INSTRUCTOR: David Anderson, david.anderson at


The word "know" is one of the most used words in the English language. This fact alone gives us reason to pay close attention to the concept of knowledge; to think clearly and carefully about what it is to know something rather than merely to believe it.  Fortunately, we are aided in this task by the long philosophical tradition of epistemology.  In this introductory course to the discipline, we will begin by examining the various sources of knowledge.  We will then consider analyses of the concepts of knowledge and justification, and attempt to develop responses to some surprisingly powerful arguments for the conclusion that we don't in fact know anything after all.  Along the way, we will find it useful to discuss disembodied brains, chicken sexers, clairvoyants, cleverly painted mules, and brain lesions that cause you to believe that you have a brain lesion.

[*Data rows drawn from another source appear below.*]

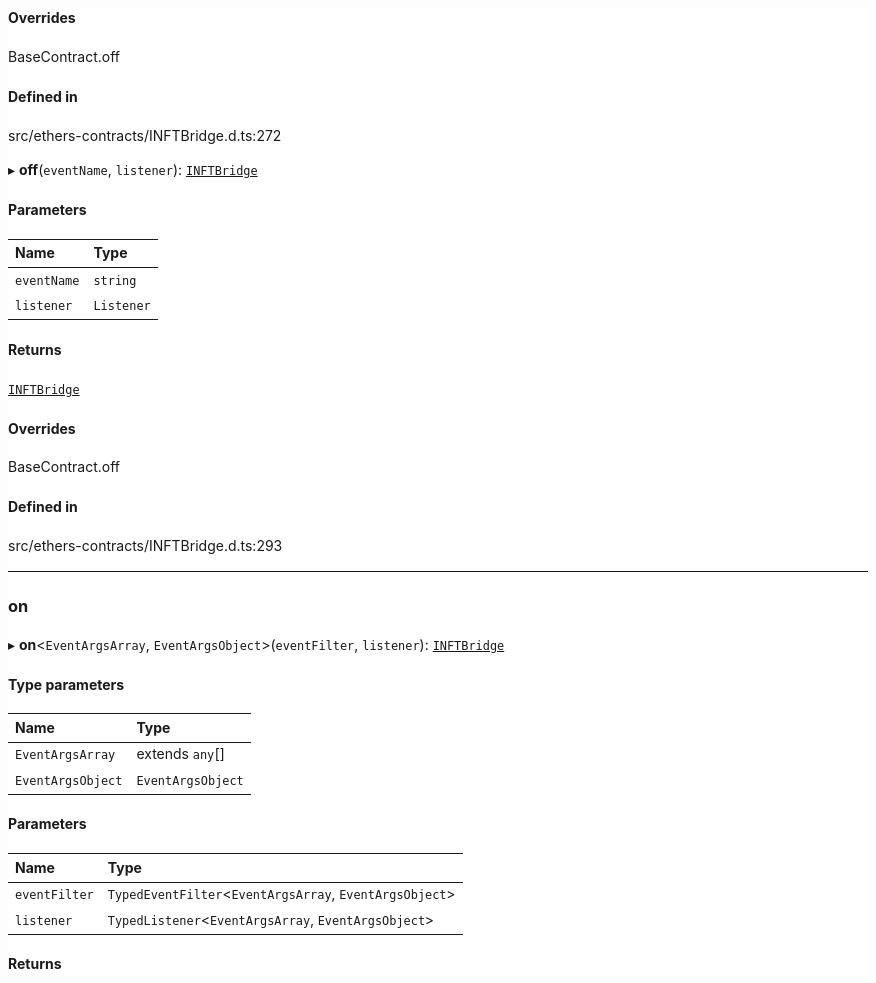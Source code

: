 #### Overrides

BaseContract.off

#### Defined in

src/ethers-contracts/INFTBridge.d.ts:272

▸ **off**(`eventName`, `listener`): [`INFTBridge`](ethers_contracts.INFTBridge.md)

#### Parameters

| Name | Type |
| :------ | :------ |
| `eventName` | `string` |
| `listener` | `Listener` |

#### Returns

[`INFTBridge`](ethers_contracts.INFTBridge.md)

#### Overrides

BaseContract.off

#### Defined in

src/ethers-contracts/INFTBridge.d.ts:293

___

### on

▸ **on**<`EventArgsArray`, `EventArgsObject`\>(`eventFilter`, `listener`): [`INFTBridge`](ethers_contracts.INFTBridge.md)

#### Type parameters

| Name | Type |
| :------ | :------ |
| `EventArgsArray` | extends `any`[] |
| `EventArgsObject` | `EventArgsObject` |

#### Parameters

| Name | Type |
| :------ | :------ |
| `eventFilter` | `TypedEventFilter`<`EventArgsArray`, `EventArgsObject`\> |
| `listener` | `TypedListener`<`EventArgsArray`, `EventArgsObject`\> |

#### Returns
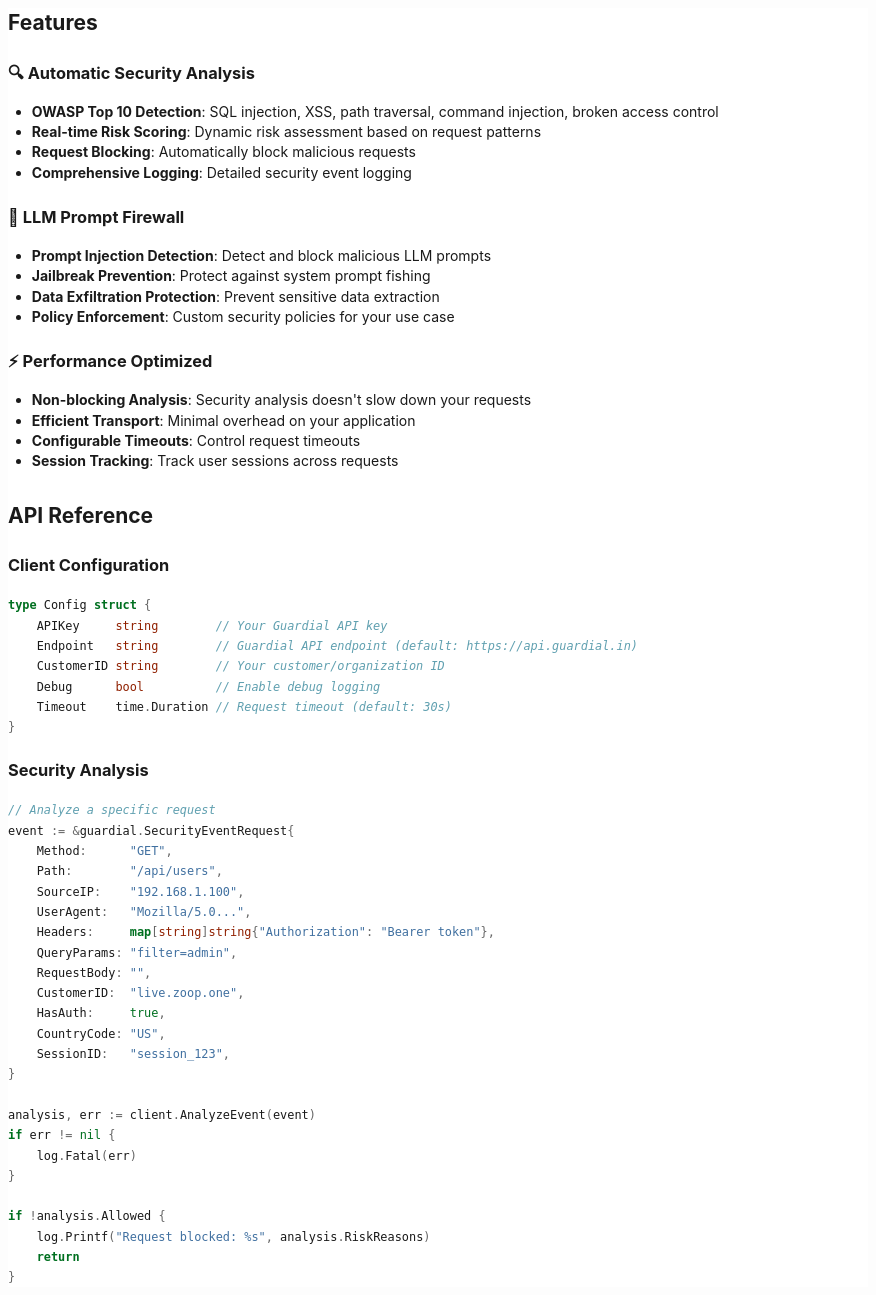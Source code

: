 ## Features

### 🔍 **Automatic Security Analysis**
- **OWASP Top 10 Detection**: SQL injection, XSS, path traversal, command injection, broken access control
- **Real-time Risk Scoring**: Dynamic risk assessment based on request patterns
- **Request Blocking**: Automatically block malicious requests
- **Comprehensive Logging**: Detailed security event logging

### 🤖 **LLM Prompt Firewall**
- **Prompt Injection Detection**: Detect and block malicious LLM prompts
- **Jailbreak Prevention**: Protect against system prompt fishing
- **Data Exfiltration Protection**: Prevent sensitive data extraction
- **Policy Enforcement**: Custom security policies for your use case

### ⚡ **Performance Optimized**
- **Non-blocking Analysis**: Security analysis doesn't slow down your requests
- **Efficient Transport**: Minimal overhead on your application
- **Configurable Timeouts**: Control request timeouts
- **Session Tracking**: Track user sessions across requests

## API Reference

### Client Configuration

```go
type Config struct {
    APIKey     string        // Your Guardial API key
    Endpoint   string        // Guardial API endpoint (default: https://api.guardial.in)
    CustomerID string        // Your customer/organization ID
    Debug      bool          // Enable debug logging
    Timeout    time.Duration // Request timeout (default: 30s)
}
```

### Security Analysis

```go
// Analyze a specific request
event := &guardial.SecurityEventRequest{
    Method:      "GET",
    Path:        "/api/users",
    SourceIP:    "192.168.1.100",
    UserAgent:   "Mozilla/5.0...",
    Headers:     map[string]string{"Authorization": "Bearer token"},
    QueryParams: "filter=admin",
    RequestBody: "",
    CustomerID:  "live.zoop.one",
    HasAuth:     true,
    CountryCode: "US",
    SessionID:   "session_123",
}

analysis, err := client.AnalyzeEvent(event)
if err != nil {
    log.Fatal(err)
}

if !analysis.Allowed {
    log.Printf("Request blocked: %s", analysis.RiskReasons)
    return
}
```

  • Audi, Robert. 2010. Epistemology: a contemporary introduction to the theory of knowledge, 3rd ed. Routledge, ISBN 041587923X
  • Additional material will be circulated via email/WebCT


  • Vaughn, Lewis and J.S. McIntosh. 2009. Writing Philosophy: a guide for Canadian students. OUP, ISBN 0195430549


  • Participation - 10%
  • First midterm - 20%
  • Second midterm - 20%
  • Third midterm - 20%
  • Final Paper - 30%

Prerequisites: one of PHIL 100, 150 or 151, or COGS 100. Students who have taken PHIL 301 cannot take this course for further credit.

NOTE: Students will be required to submit written work to, for plagiarism-checking and also, possibly, for anonymous peer review or as the basis for class discussion.